Ipilimumab is a fully human monoclonal antibody that blocks cytotoxic T-lymphocyte antigen-4 (CTLA-4), an immune checkpoint molecule that negatively regulates T cell activation [1]. This enhances the T-cell immune response, breaking peripheral tolerance to tumour antigens and promoting an antitumor immune response [2]. Ipilimumab has shown encouraging long-term survival in phase II trials and statistically significant improvement in overall survival in previously treated patients with metastatic melanoma in phase III trials [1].
The most common treatment-related adverse events associated with ipilimumab monotherapy are inflammatory in nature. These primarily affect the skin and gastrointestinal tract, and to a lesser extent the liver and endocrine systems [1-2]. Currently there is a paucity of descriptions of ipilimumab monotherapy related liver inflammation in the literature.

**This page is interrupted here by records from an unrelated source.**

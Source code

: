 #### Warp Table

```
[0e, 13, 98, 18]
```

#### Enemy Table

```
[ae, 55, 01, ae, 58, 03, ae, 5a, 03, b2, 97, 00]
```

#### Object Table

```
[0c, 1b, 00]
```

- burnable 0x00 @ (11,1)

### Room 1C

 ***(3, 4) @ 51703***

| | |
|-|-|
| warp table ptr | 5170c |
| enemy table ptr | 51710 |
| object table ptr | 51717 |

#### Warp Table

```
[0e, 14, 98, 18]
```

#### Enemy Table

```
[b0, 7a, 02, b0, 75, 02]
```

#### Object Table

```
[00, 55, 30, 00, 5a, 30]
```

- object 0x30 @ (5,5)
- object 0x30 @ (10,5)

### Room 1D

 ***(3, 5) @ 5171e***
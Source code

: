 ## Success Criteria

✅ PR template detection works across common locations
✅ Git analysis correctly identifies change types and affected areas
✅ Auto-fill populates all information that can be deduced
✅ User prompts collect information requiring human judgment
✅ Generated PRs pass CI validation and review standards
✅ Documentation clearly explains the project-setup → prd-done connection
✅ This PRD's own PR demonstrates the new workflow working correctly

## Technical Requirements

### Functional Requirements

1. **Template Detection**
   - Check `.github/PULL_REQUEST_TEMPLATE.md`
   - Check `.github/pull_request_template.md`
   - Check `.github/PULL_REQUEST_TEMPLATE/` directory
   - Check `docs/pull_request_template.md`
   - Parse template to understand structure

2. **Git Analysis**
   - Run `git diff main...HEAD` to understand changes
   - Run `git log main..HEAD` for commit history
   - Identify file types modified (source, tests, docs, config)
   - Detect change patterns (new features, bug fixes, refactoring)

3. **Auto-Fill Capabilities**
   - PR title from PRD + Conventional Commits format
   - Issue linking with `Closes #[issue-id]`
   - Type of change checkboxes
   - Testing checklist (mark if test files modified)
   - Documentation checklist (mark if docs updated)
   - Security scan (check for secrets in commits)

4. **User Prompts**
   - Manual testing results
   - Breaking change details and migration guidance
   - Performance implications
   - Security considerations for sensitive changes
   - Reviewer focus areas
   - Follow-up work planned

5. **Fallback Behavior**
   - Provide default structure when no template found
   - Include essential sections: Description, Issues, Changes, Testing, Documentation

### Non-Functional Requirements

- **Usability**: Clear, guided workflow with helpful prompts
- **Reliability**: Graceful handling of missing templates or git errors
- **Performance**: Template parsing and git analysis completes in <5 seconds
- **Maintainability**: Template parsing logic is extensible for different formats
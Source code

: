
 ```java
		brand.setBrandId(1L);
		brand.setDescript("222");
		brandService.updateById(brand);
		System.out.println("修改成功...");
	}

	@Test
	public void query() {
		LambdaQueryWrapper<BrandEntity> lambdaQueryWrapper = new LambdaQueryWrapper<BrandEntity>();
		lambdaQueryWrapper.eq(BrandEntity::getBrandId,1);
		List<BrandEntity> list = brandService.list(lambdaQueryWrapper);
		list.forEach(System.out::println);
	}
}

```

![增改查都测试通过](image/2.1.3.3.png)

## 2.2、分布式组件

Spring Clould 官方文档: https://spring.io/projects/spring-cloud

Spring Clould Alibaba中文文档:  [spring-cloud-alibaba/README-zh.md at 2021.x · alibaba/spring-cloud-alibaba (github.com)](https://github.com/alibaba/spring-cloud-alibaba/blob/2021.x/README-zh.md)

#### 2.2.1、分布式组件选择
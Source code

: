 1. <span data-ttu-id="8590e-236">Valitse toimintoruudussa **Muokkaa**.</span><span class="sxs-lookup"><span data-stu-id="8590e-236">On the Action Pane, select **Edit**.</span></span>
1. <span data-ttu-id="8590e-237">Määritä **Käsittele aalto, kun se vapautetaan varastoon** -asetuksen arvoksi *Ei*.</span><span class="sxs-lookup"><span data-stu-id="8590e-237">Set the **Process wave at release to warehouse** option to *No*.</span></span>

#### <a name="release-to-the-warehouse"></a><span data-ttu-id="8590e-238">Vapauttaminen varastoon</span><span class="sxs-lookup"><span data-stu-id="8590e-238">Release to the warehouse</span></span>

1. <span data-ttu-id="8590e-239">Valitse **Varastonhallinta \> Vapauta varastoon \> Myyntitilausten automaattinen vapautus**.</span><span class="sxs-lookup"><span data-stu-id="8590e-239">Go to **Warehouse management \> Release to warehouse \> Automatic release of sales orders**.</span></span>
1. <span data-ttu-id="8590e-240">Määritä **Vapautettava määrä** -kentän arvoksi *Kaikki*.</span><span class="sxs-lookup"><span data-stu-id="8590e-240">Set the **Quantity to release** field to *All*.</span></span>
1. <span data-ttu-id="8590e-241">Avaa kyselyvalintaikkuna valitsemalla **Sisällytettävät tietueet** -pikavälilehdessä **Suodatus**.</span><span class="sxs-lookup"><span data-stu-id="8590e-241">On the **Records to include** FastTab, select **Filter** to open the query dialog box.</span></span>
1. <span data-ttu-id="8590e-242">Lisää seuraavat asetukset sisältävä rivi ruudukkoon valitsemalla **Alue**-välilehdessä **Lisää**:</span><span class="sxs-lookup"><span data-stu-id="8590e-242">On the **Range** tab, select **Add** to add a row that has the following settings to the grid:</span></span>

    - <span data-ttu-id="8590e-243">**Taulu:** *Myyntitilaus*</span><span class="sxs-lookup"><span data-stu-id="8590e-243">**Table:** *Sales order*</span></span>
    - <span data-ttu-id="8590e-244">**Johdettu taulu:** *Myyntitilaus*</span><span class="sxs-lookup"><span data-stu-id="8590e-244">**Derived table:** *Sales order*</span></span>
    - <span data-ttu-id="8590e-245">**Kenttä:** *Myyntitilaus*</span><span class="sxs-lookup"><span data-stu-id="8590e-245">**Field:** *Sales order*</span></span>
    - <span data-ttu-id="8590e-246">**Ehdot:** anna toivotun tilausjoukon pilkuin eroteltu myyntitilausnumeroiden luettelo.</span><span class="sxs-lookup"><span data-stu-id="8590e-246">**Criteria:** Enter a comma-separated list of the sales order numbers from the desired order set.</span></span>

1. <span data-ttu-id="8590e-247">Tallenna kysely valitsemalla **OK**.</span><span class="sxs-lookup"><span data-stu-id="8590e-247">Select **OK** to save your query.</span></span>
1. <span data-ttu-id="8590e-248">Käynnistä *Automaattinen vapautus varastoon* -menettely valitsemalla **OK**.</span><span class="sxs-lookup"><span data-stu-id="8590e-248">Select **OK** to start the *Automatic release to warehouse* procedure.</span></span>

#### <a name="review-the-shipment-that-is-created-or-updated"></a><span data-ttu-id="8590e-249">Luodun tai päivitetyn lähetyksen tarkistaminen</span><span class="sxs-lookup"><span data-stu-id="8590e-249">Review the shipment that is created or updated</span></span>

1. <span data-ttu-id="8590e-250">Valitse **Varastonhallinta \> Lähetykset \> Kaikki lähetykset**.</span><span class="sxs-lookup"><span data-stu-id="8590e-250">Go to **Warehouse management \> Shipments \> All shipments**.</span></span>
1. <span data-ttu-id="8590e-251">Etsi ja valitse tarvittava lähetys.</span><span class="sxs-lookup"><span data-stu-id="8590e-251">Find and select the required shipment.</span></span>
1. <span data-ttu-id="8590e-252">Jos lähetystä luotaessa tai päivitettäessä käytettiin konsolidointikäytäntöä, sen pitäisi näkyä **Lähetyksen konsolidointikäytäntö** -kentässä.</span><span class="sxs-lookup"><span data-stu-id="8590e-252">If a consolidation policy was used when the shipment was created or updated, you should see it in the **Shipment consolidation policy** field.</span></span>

The case involves a 71-year-old male with T3bN2aM0 metastatic melanoma who developed liver function abnormalities after the third dose of ipilimumab. Examination revealed melanoma with multiple satellite lesions on his left index finger and right upper quadrant abdominal tenderness. Day 2 post ipilimumab ALT peaked at 2180 U/L, AST was 1121 U/L, ALP was 212 U/L, total bilirubin was 194umol/L and eosinophils increased to 0.9x10^9/L. The patient was treated for ascending cholangitis, however continued to deteriorate post-ERCP and required ICU admission. IV methylprednisolone was then commenced for suspected ipilimumab hepatitis. Inotropic support decreased and the patient was stepped to oral prednisolone.
Ipilimumab is the first agent proven to improve overall survival in stage-IV melanoma. It is important for clinicians to be aware of the potential side effects of this treatment modality.
1. 1. Kleiner DE, Berman D. Pathologic changes in ipilimumab-related hepatitis in patients with metastatic melanoma. Digestive diseases and sciences. 2012 Aug 1;57(8):2233-40.
2. 2. Johncilla M, Misdraji J, Pratt DS, Agoston AT, Lauwers GY, Srivastava A, Doyle LA. Ipilimumab-associated hepatitis: clinicopathologic characterization in a series of 11 cases. The American journal of surgical pathology. 2015 Aug 1;39(8):1075-84.